Many bureaucratic or managerial tasks in the public and nonprofit sectors have similar characteristics as those in law, creating opportunities to automate specific tasks or wholly replace some public servants. There is no economic rationale for the public sector to favor human labor over machine labor
Uses for Artificial Discretion in Governance
Artificial discretion presents an opportunity to improve on the status quo in government by addressing deficiencies that are ubiquitous in administrative decision making.
These problems include (1) inaccurate predictions on consequential discretionary tasks such as placing a child into foster care or granting a small business loan; (2) inconsistent quality of discretion through variance in accuracy across managers, or variance across time because of decision fatigue or emotional shocks; (3) bias in discretion such as inconsistent citation rates in policing; (4) corruption that results when discretionary tasks are used to gain influence such as granting lucrative government contracts to political allies; and (5) the high labor costs of semi-routine bureaucratic tasks that require some discretion, such as processing applications to administer permits.

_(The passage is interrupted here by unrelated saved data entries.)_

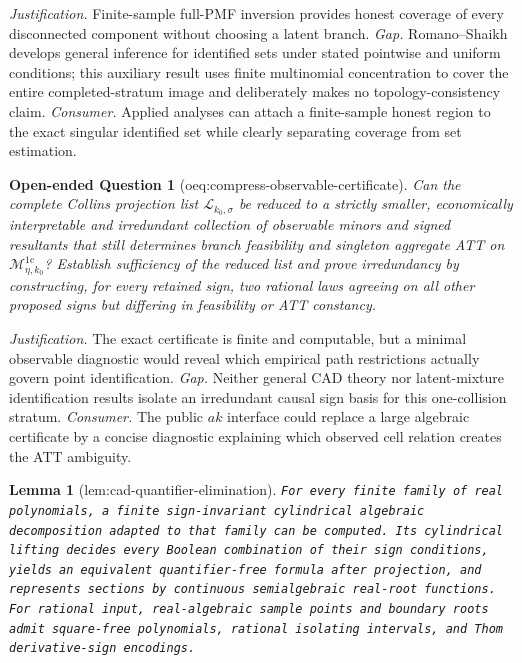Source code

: \documentclass{article}
\newtheorem{lemma}{Lemma}
\newtheorem{openendedquestion}{Open-ended Question}
\begin{document}
\par\smallskip\noindent \textit{Justification.} Finite-sample full-PMF inversion provides honest coverage of every disconnected component without choosing a latent branch. \textit{Gap.} Romano--Shaikh develops general inference for identified sets under stated pointwise and uniform conditions; this auxiliary result uses finite multinomial concentration to cover the entire completed-stratum image and deliberately makes no topology-consistency claim. \textit{Consumer.} Applied analyses can attach a finite-sample honest region to the exact singular identified set while clearly separating coverage from set estimation.

\begin{openendedquestion}[oeq:compress-observable-certificate]\label{oeq:compress-observable-certificate}
Can the complete Collins projection list \(\mathscr L_{k_0,\sigma}\) be reduced to a strictly smaller, economically interpretable and irredundant collection of observable minors and signed resultants that still determines branch feasibility and singleton aggregate ATT on \(\mathcal M_{\eta,k_0}^{1\mathrm c}\)? Establish sufficiency of the reduced list and prove irredundancy by constructing, for every retained sign, two rational laws agreeing on all other proposed signs but differing in feasibility or ATT constancy.
\end{openendedquestion}
\par\smallskip\noindent \textit{Justification.} The exact certificate is finite and computable, but a minimal observable diagnostic would reveal which empirical path restrictions actually govern point identification. \textit{Gap.} Neither general CAD theory nor latent-mixture identification results isolate an irredundant causal sign basis for this one-collision stratum. \textit{Consumer.} The public \(ak\) interface could replace a large algebraic certificate by a concise diagnostic explaining which observed cell relation creates the ATT ambiguity.

\begin{lemma}[lem:cad-quantifier-elimination]\label{lem:cad-quantifier-elimination}
\texttt{For every finite family of real polynomials,\allowbreak{} a finite sign-\allowbreak{}invariant cylindrical algebraic decomposition adapted to that family can be computed. Its cylindrical lifting decides every Boolean combination of their sign conditions,\allowbreak{} yields an equivalent quantifier-\allowbreak{}free formula after projection,\allowbreak{} and represents sections by continuous semialgebraic real-\allowbreak{}root functions. For rational input,\allowbreak{} real-\allowbreak{}algebraic sample points and boundary roots admit square-\allowbreak{}free polynomials,\allowbreak{} rational isolating intervals,\allowbreak{} and Thom derivative-\allowbreak{}sign encodings.}
\end{lemma}
\end{document}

AI offers opportunities to improve on each of these dimensions by being more accurate, more consistent in ways that reduce variance and bias, less corruptible by having a stronger relationship between data inputs and decisions, and more cost-effective by reducing labor costs associated with mundane tasks.
Public managers will be interested in three principal uses of artificial intelligence in government: (1) creating structured data from unstructured inputs such as images, sensors, or text; (2) leveraging large and multidimensional data sets to identify patterns, generate new insights, or make accurate predictions; and (3) eliminating human components of administrative tasks through automation.
Artificial discretion presents an opportunity to improve on the status quo in government by addressing deficiencies that are ubiquitous in administrative decision making
Each of these categories of AI applications is potentially valuable for public sector organizations, but not every administrative task can be easily improved by AI. These tasks vary along several dimensions, including the amount, veracity, and completeness of information available to the agent at the time of a decision, the cost, risk, and reward associated with the decision, the amount of goal or value ambiguity, and the stakeholders involved.
In cases where tasks require a relatively low level of discretion, automation is appropriate. The potential benefits include cost-savings, and eliminating situations where low-discretion tasks are dull and repetitive to human agents, leading to low-quality outputs and outcomes. Alternatively, automation can be used when the quality of discretion varies significantly across different human agents. Using AI as a decision-support tool can improve discretion when tasks are less structured, data are scarce, or outcomes are harder to define.
Some tasks are straightforward, narrowly defined, and relatively constrained (e.g., issuing parking tickets), whereas others are informed by procedures but consist of a broader set of possible choices (e.g., law enforcement intervening in a domestic dispute). Many others are highly complex, open-ended, and largely unstructured, especially in the design phases of policies or programs.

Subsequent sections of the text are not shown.